Père Jean-Pierre Longeat, osb
Président de l’AIM

Entretien avec le père Mark Butlin,

moine d’Ampleforth et membre de l’Équipe internationale

 

JPLongeatMButlinPère Mark, cela fait trente-quatre ans que vous travaillez pour l’AIM, pouvez-vous nous dire votre expérience sur le long terme : qu’est-ce qui vous paraît le plus important ?

Je crois que le plus important est de créer du lien au sein de chaque communauté et entre les communautés, de déployer une fraternité en partageant autant que possible le concret de la vie des groupes.

Quelles sont les régions que vous visitez habituellement ?

L’Afrique du Sud, le Nigeria, l’Angola, l’Inde et le Sri Lanka, les Philippines, le Japon, l’Indonésie, l’Éthiopie, le Vietnam.
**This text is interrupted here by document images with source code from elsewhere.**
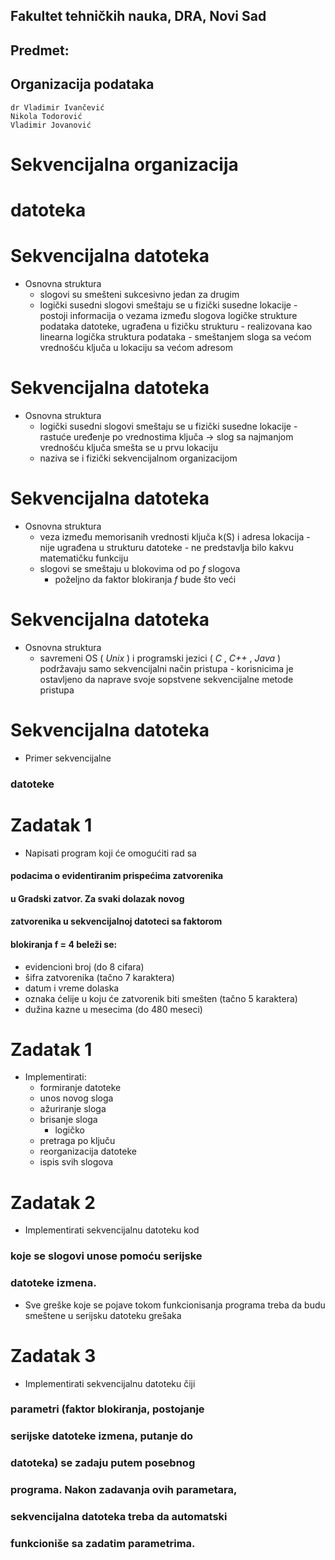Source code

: ## Fakultet tehničkih nauka, DRA, Novi Sad

## Predmet:

## Organizacija podataka

```
dr Vladimir Ivančević
Nikola Todorović
Vladimir Jovanović
```

# Sekvencijalna organizacija

# datoteka


# Sekvencijalna datoteka

- Osnovna struktura
    - slogovi su smešteni sukcesivno jedan za drugim
    - logički susedni slogovi smeštaju se u fizički
       susedne lokacije
          - postoji informacija o vezama između slogova logičke
             strukture podataka datoteke, ugrađena u fizičku
             strukturu
          - realizovana kao linearna logička struktura podataka
             - smeštanjem sloga sa većom vrednošću ključa u lokaciju sa
                većom adresom


# Sekvencijalna datoteka

- Osnovna struktura
    - logički susedni slogovi smeštaju se u fizički
       susedne lokacije
          - rastuće uređenje po vrednostima ključa -> slog sa
             najmanjom vrednošću ključa smešta se u prvu
             lokaciju
    - naziva se i fizički sekvencijalnom organizacijom


# Sekvencijalna datoteka

- Osnovna struktura
    - veza između memorisanih vrednosti ključa
       k(S) i adresa lokacija
          - nije ugrađena u strukturu datoteke
          - ne predstavlja bilo kakvu matematičku funkciju
    - slogovi se smeštaju u blokovima od po _f_ slogova
       - poželjno da faktor blokiranja _f_ bude što veći


# Sekvencijalna datoteka

- Osnovna struktura
    - savremeni OS ( _Unix_ ) i programski jezici ( _C_ , _C++_ ,
       _Java_ ) podržavaju samo sekvencijalni način
       pristupa
          - korisnicima je ostavljeno da naprave svoje sopstvene
             sekvencijalne metode pristupa


# Sekvencijalna datoteka

- Primer sekvencijalne

### datoteke


# Zadatak 1

- Napisati program koji će omogućiti rad sa

#### podacima o evidentiranim prispećima zatvorenika

#### u Gradski zatvor. Za svaki dolazak novog

#### zatvorenika u sekvencijalnoj datoteci sa faktorom

#### blokiranja f = 4 beleži se:

- evidencioni broj (do 8 cifara)
- šifra zatvorenika (tačno 7 karaktera)
- datum i vreme dolaska
- oznaka ćelije u koju će zatvorenik biti smešten (tačno 5
    karaktera)
- dužina kazne u mesecima (do 480 meseci)


# Zadatak 1

- Implementirati:
    - formiranje datoteke
    - unos novog sloga
    - ažuriranje sloga
    - brisanje sloga
       - logičko
    - pretraga po ključu
    - reorganizacija datoteke
    - ispis svih slogova


# Zadatak 2

- Implementirati sekvencijalnu datoteku kod

### koje se slogovi unose pomoću serijske

### datoteke izmena.

- Sve greške koje se pojave tokom funkcionisanja
    programa treba da budu smeštene u serijsku
    datoteku grešaka


# Zadatak 3

- Implementirati sekvencijalnu datoteku čiji

### parametri (faktor blokiranja, postojanje

### serijske datoteke izmena, putanje do

### datoteka) se zadaju putem posebnog

### programa. Nakon zadavanja ovih parametara,

### sekvencijalna datoteka treba da automatski

### funkcioniše sa zadatim parametrima.


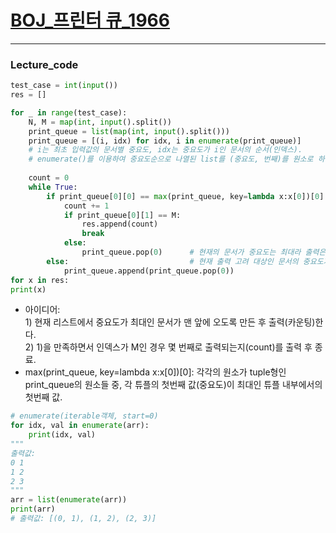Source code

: # [BOJ_프린터 큐_1966](https://www.acmicpc.net/problem/1966)
***
### Lecture_code
```python
test_case = int(input())
res = []

for _ in range(test_case):
    N, M = map(int, input().split())
    print_queue = list(map(int, input().split()))
    print_queue = [(i, idx) for idx, i in enumerate(print_queue)]
    # i는 최초 입력값의 문서별 중요도, idx는 중요도가 i인 문서의 순서(인덱스).
    # enumerate()를 이용하여 중요도순으로 나열된 list를 (중요도, 번째)를 원소로 하는 리스트로 형변환.
    
    count = 0                                                           # 현재까지 출력된 문서의 개수.
    while True:
        if print_queue[0][0] == max(print_queue, key=lambda x:x[0])[0]: # 현재 출력 고려 대상인 문서의 중요도가 최대인 경우
            count += 1                                                  # 출력해야하므로 출력 횟수 +1을 하는데
            if print_queue[0][1] == M:                                  # 현재 출력할 문서의 순서(idx)가 찾고자 한 M일 경우
                res.append(count)                                            # 현재의 count는 M번째 문서가 count번 째에 출력된다는 것을 의미.
                break
            else:
                print_queue.pop(0)      # 현재의 문서가 중요도는 최대라 출력은 가능해도, 찾고자 하는 M번째 원소는 아니므로 출력만 실행.
        else:                           # 현재 출력 고려 대상인 문서의 중요도가 최대가 아니여서 출력을 할 수 없는 경우
            print_queue.append(print_queue.pop(0))
for x in res:
print(x)
```
* 아이디어:<br/> 1) 현재 리스트에서 중요도가 최대인 문서가 맨 앞에 오도록 만든 후 출력(카운팅)한다. <br/> 2) 1)을 만족하면서 인덱스가 M인 경우 몇 번째로 출력되는지(count)를 출력 후 종료. 
* max(print_queue, key=lambda x:x[0])[0]: 각각의 원소가 tuple형인 print_queue의 원소들 중, 각 튜플의 첫번째 값(중요도)이 최대인 튜플 내부에서의 첫번째 값.
```python
# enumerate(iterable객체, start=0)
for idx, val in enumerate(arr):
    print(idx, val)
"""
출력값:
0 1
1 2
2 3
"""
arr = list(enumerate(arr))
print(arr)
# 출력값: [(0, 1), (1, 2), (2, 3)]
```
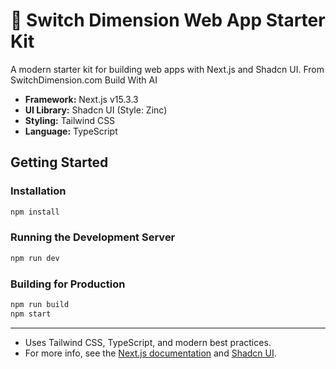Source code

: # 🚀 Switch Dimension Web App Starter Kit

A modern starter kit for building web apps with Next.js and Shadcn UI. From SwitchDimension.com Build With AI

- **Framework:** Next.js v15.3.3
- **UI Library:** Shadcn UI (Style: Zinc)
- **Styling:** Tailwind CSS
- **Language:** TypeScript

## Getting Started

### Installation

```bash
npm install
```

### Running the Development Server

```bash
npm run dev
```

### Building for Production

```bash
npm run build
npm start
```

---

- Uses Tailwind CSS, TypeScript, and modern best practices.
- For more info, see the [Next.js documentation](https://nextjs.org/docs) and [Shadcn UI](https://ui.shadcn.com/).

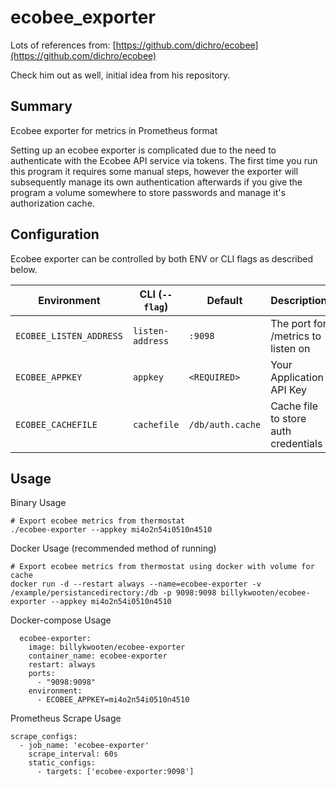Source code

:# ecobee_exporter

Lots of references from: [https://github.com/dichro/ecobee](https://github.com/dichro/ecobee)

Check him out as well, initial idea from his repository.

## Summary

Ecobee exporter for metrics in Prometheus format

Setting up an ecobee exporter is complicated due to the need to authenticate with the Ecobee API service via tokens.
The first time you run this program it requires some manual steps, however the exporter will subsequently manage its
own authentication afterwards if you give the program a volume somewhere to store passwords and manage it's authorization cache.

## Configuration

Ecobee exporter can be controlled by both ENV or CLI flags as described below.

| Environment        	       | CLI (`--flag`)              | Default                 	    | Description                                                                                                      |
|----------------------------|-----------------------------|---------------------------- |------------------------------------------------------------------------------------------------------------------|
| `ECOBEE_LISTEN_ADDRESS`           | `listen-address`            | `:9098`                     | The port for /metrics to listen on |
| `ECOBEE_APPKEY`                   | `appkey`                    | `<REQUIRED>`                | Your Application API Key |
| `ECOBEE_CACHEFILE`                     | `cachefile`                      | `/db/auth.cache`              | Cache file to store auth credentials |

## Usage

Binary Usage
```
# Export ecobee metrics from thermostat
./ecobee-exporter --appkey mi4o2n54i0510n4510
```

Docker Usage (recommended method of running)
```
# Export ecobee metrics from thermostat using docker with volume for cache
docker run -d --restart always --name=ecobee-exporter -v /example/persistancedirectory:/db -p 9098:9098 billykwooten/ecobee-exporter --appkey mi4o2n54i0510n4510
```

Docker-compose Usage
```
  ecobee-exporter:
    image: billykwooten/ecobee-exporter
    container_name: ecobee-exporter
    restart: always
    ports:
      - "9098:9098"
    environment:
      - ECOBEE_APPKEY=mi4o2n54i0510n4510
```

Prometheus Scrape Usage
```
scrape_configs:
  - job_name: 'ecobee-exporter'
    scrape_interval: 60s
    static_configs:
      - targets: ['ecobee-exporter:9098']
```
Que diriez-vous sur le document travaillé par l’Équipe internationale, le « Miroir » ?

Ce document a pour but d’aider nos frères et nos sœurs à mener à bien une réflexion sur leur vie, en se donnant quelques poteaux indicateurs, pour trouver leur chemin. Il y a tant de problèmes et aussi de réussites dans les communautés. Mais on peut vivre une routine sans réflexion, et tout particulièrement sur le but de tout ce que l’on fait, de tout ce qu’on vit. La régularité donne souvent l’habitude de vivre en pilote-automatique.

Il y a des pays par exemple où il y a une insistance sur les œuvres pastorales ou missionnaires ; la vie monastique n’est pas suffisamment prise en compte pour elle-même. La transmission sur le sens de notre vie est bien souvent assez faible.

Avez vous déjà utilisé le « Miroir », comment cela s’est-il passé ?

J’ai eu l’occasion de m’en servir lors d’une réunion de l’ISBF[1] en Inde : mon intervention était basée sur les sept points du « Miroir » sans trop de discussion, mais tout le monde a été intéressé. L’ISBF rassemble surtout les supérieurs et formateurs des nombreuses communautés de l’Inde et du Sri Lanka et plusieurs étaient sensibles au fait que ce document permette un travail d’approfondissement sur des points majeurs de la vie monastique aujourd’hui.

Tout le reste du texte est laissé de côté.